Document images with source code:
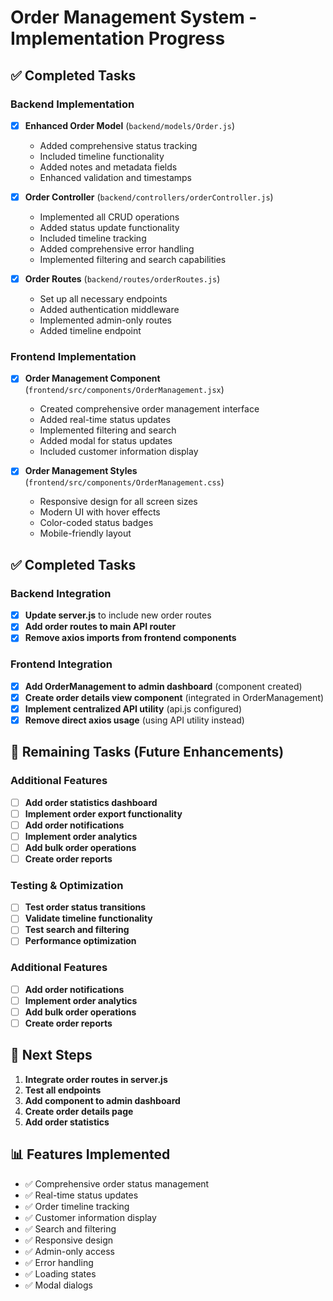 # Order Management System - Implementation Progress

## ✅ Completed Tasks

### Backend Implementation
- [x] **Enhanced Order Model** (`backend/models/Order.js`)
  - Added comprehensive status tracking
  - Included timeline functionality
  - Added notes and metadata fields
  - Enhanced validation and timestamps

- [x] **Order Controller** (`backend/controllers/orderController.js`)
  - Implemented all CRUD operations
  - Added status update functionality
  - Included timeline tracking
  - Added comprehensive error handling
  - Implemented filtering and search capabilities

- [x] **Order Routes** (`backend/routes/orderRoutes.js`)
  - Set up all necessary endpoints
  - Added authentication middleware
  - Implemented admin-only routes
  - Added timeline endpoint

### Frontend Implementation
- [x] **Order Management Component** (`frontend/src/components/OrderManagement.jsx`)
  - Created comprehensive order management interface
  - Added real-time status updates
  - Implemented filtering and search
  - Added modal for status updates
  - Included customer information display

- [x] **Order Management Styles** (`frontend/src/components/OrderManagement.css`)
  - Responsive design for all screen sizes
  - Modern UI with hover effects
  - Color-coded status badges
  - Mobile-friendly layout

## ✅ Completed Tasks

### Backend Integration
- [x] **Update server.js** to include new order routes
- [x] **Add order routes to main API router**
- [x] **Remove axios imports from frontend components**

### Frontend Integration
- [x] **Add OrderManagement to admin dashboard** (component created)
- [x] **Create order details view component** (integrated in OrderManagement)
- [x] **Implement centralized API utility** (api.js configured)
- [x] **Remove direct axios usage** (using API utility instead)

## 🔄 Remaining Tasks (Future Enhancements)

### Additional Features
- [ ] **Add order statistics dashboard**
- [ ] **Implement order export functionality**
- [ ] **Add order notifications**
- [ ] **Implement order analytics**
- [ ] **Add bulk order operations**
- [ ] **Create order reports**

### Testing & Optimization
- [ ] **Test order status transitions**
- [ ] **Validate timeline functionality**
- [ ] **Test search and filtering**
- [ ] **Performance optimization**

### Additional Features
- [ ] **Add order notifications**
- [ ] **Implement order analytics**
- [ ] **Add bulk order operations**
- [ ] **Create order reports**

## 🚀 Next Steps

1. **Integrate order routes in server.js**
2. **Test all endpoints**
3. **Add component to admin dashboard**
4. **Create order details page**
5. **Add order statistics**

## 📊 Features Implemented

- ✅ Comprehensive order status management
- ✅ Real-time status updates
- ✅ Order timeline tracking
- ✅ Customer information display
- ✅ Search and filtering
- ✅ Responsive design
- ✅ Admin-only access
- ✅ Error handling
- ✅ Loading states
- ✅ Modal dialogs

*Problem*.
Repeat exactly and only the lines from the start of the data above through the line that holds "- Added status update functionality", inclusive. Pictures do not belong in the copy.

*Solution*.
 # Order Management System - Implementation Progress

## ✅ Completed Tasks

### Backend Implementation
- [x] **Enhanced Order Model** (`backend/models/Order.js`)
  - Added comprehensive status tracking
  - Included timeline functionality
  - Added notes and metadata fields
  - Enhanced validation and timestamps

- [x] **Order Controller** (`backend/controllers/orderController.js`)
  - Implemented all CRUD operations
  - Added status update functionality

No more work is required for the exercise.